Underneath the Imperfect
Last year, I wrote a story about everything that was broiling underneath our perfect Christmas: Underneath the Perfect
This year, I’m doing a 180 and talking about all the perfect traditional family Christmases that remain in my memory underneath all the imperfect Christmases I’ve had over my lifetime.
Underneath the Imperfect
I’ve had some Christmases. Because I’ve lived long enough to have them. You know what I mean. The ones that go awry for one reason or another, some derailing more seriously than others.
The one when I was a teenager and my baby sister was in the hospital hundreds of miles away, with a 50-50 chance of surviving the removal of a brain tumour, my mother with her, leaving the rest of us kids with our overly serious and very un-Christmas-y stepfather, who tried, but simply couldn’t pull it off amidst the deep sadness we all felt.
The one where that same sister, at the age of 42, was diagnosed with terminal cancer a few days before Christmas and died a few days afterwards.
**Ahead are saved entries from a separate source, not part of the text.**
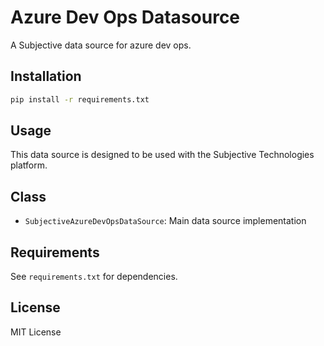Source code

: # Azure Dev Ops Datasource

A Subjective data source for azure dev ops.

## Installation

```bash
pip install -r requirements.txt
```

## Usage

This data source is designed to be used with the Subjective Technologies platform.

## Class

- `SubjectiveAzureDevOpsDataSource`: Main data source implementation

## Requirements

See `requirements.txt` for dependencies.

## License

MIT License
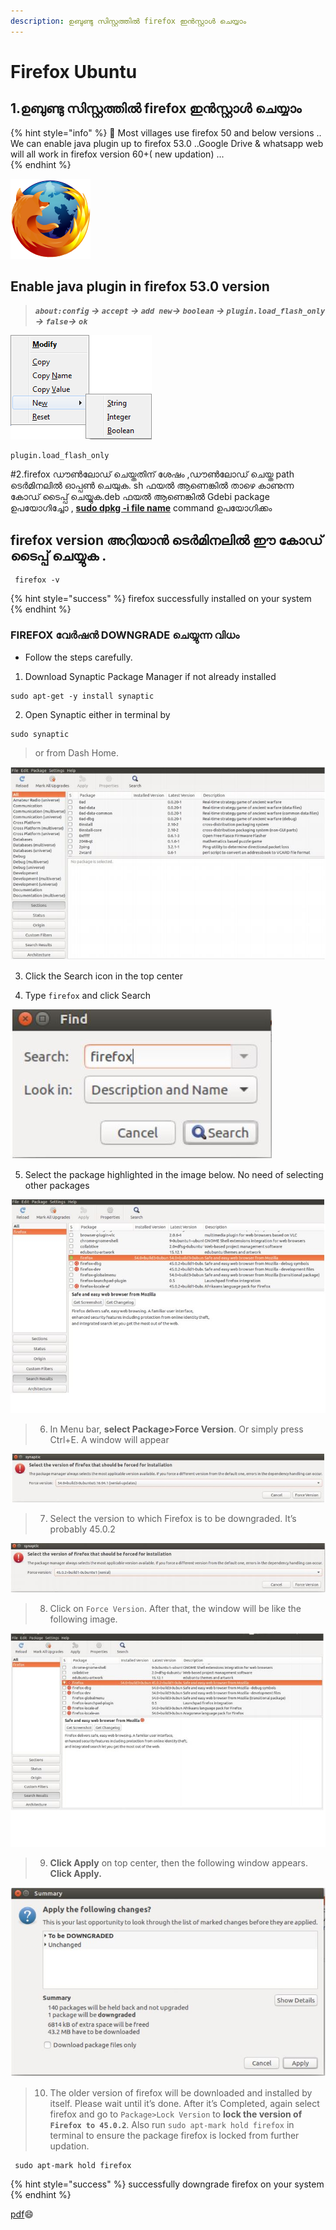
 ```yaml
---
description: ഉബുണ്ടു സിസ്റ്റത്തിൽ firefox ഇൻസ്റ്റാൾ ചെയ്യാം
---
```


# Firefox Ubuntu

## 1.ഉബുണ്ടു സിസ്റ്റത്തിൽ firefox ഇൻസ്റ്റാൾ ചെയ്യാം

{% hint style="info" %}
 👮 Most villages use firefox 50 and below versions .. We can enable java plugin up to firefox 53.0 ..Google Drive & whatsapp web will all work in firefox  version 60+\( new updation\) ...  
{% endhint %}

![](../.gitbook/assets/application_application_firefox_browser_mozzila_970.png)

## Enable java plugin in firefox 53.0 version

> _**`about:config` -&gt; `accept` -&gt; `add new`-&gt; `boolean` -&gt; `plugin.load_flash_only` -&gt; `false`-&gt; `ok`**_



![](../.gitbook/assets/aboutconfigcontextmenu-fx40.png)

```text
plugin.load_flash_only 
```

 \#2.firefox ഡൗൺലോഡ് ചെയ്തതിന്‌ ശേഷം ,ഡൗൺലോഡ് ചെയ്ത path ടെർമിനലിൽ ഓപ്പൺ ചെയുക. sh ഫയൽ ആണെങ്കിൽ താഴെ കാണുന്ന കോഡ് ടൈപ്പ് ചെയ്യുക.deb ഫയൽ ആണെങ്കിൽ Gdebi package ഉപയോഗിച്ചോ , [**sudo dpkg -i file name**](../hastham-gateway/ubuntu-package-installation.md) command ഉപയോഗിക്കം

## firefox version അറിയാൻ ടെർമിനലിൽ ഈ കോഡ് ടൈപ്പ് ചെയ്യുക .

```text
 firefox -v
```

{% hint style="success" %}
firefox successfully installed on your system
{% endhint %}

### **FIREFOX വേർഷൻ DOWNGRADE ചെയ്യുന്ന വിധം**

* Follow the steps carefully.

1. Download Synaptic Package Manager if not already installed

```text
sudo apt-get -y install synaptic
```

2. Open Synaptic either in terminal by

```text
sudo synaptic
```

> or from Dash Home.

![](../.gitbook/assets/image3.jpg)

3. Click the Search icon in the top center

4. Type `firefox` and click Search

![](../.gitbook/assets/image4.jpg)

5. Select the package highlighted in the image below. No need of selecting other packages

![](../.gitbook/assets/image5.jpg)

> 6. In Menu bar, **select Package&gt;Force Version**. Or simply press Ctrl+E. A window will appear

![](../.gitbook/assets/image6.jpg)

> 7. Select the version to which Firefox is to be downgraded. It’s probably 45.0.2

![](../.gitbook/assets/image7.jpg)

> 8. Click on `Force Version`. After that, the window will be like the following image.

![](../.gitbook/assets/image8.jpg)

> 9. **Click Apply** on top center, then the following window appears. **Click Apply.**

![](../.gitbook/assets/image9.jpg)

> 10. The older version of firefox will be downloaded and installed by itself. Please wait until it’s done. After it’s Completed, again select firefox and go to `Package>Lock Version` to **lock the version of `Firefox to 45.0.2`**. Also run `sudo apt-mark hold firefox` in terminal to ensure the package firefox is locked from further updation.

```text
 sudo apt-mark hold firefox
```

{% hint style="success" %}
successfully downgrade firefox on your system
{% endhint %}

[pdf](https://hasthamalp.github.io/hastham/documents/firefox.pdf)😄 

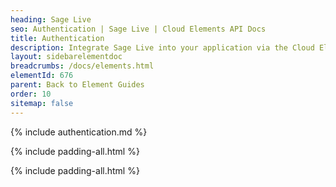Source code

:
 ```yaml
---
heading: Sage Live
seo: Authentication | Sage Live | Cloud Elements API Docs
title: Authentication
description: Integrate Sage Live into your application via the Cloud Elements APIs.
layout: sidebarelementdoc
breadcrumbs: /docs/elements.html
elementId: 676
parent: Back to Element Guides
order: 10
sitemap: false
---
```


{% include authentication.md %}

{% include padding-all.html %}

{% include padding-all.html %}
Another extremely sad Christmas.
And the silly faux pas: the one where I baked the Christmas cake in a tin lined with wax paper instead of parchment and it stuck to the pan to the point of inedibility. Or the one where I dropped an entire pan of roasted vegetables, just about to be served, on the floor, leaving us with a less-than-ideal Christmas dinner.
The one that involved divorce talk. The ones with fights, or someone sulking, or being drunk or mean or doing something to ruin the day, the ones where I didn’t show up, the ones where no one showed up for me, the ones I spent alone because my children were all at their dad’s, the ones I slept through, the ones where I was sick or my kids were sick. I’m glossing over all of these, because they truly are distant memories and mostly small hiccups in the wheel of life. We all have them.
However, whatever happens year after year, I can cast my mind back to those first Christmases in my memory, the ones that really were perfect from my viewpoint as a child. The ones where we lived inside a Christmas card.
Golden bells hung on the ends of wide red ribbons the length of our staircase. The fireplace crackled with real logs. And on Christmas morning the tree was buried under a veritable mountain of presents.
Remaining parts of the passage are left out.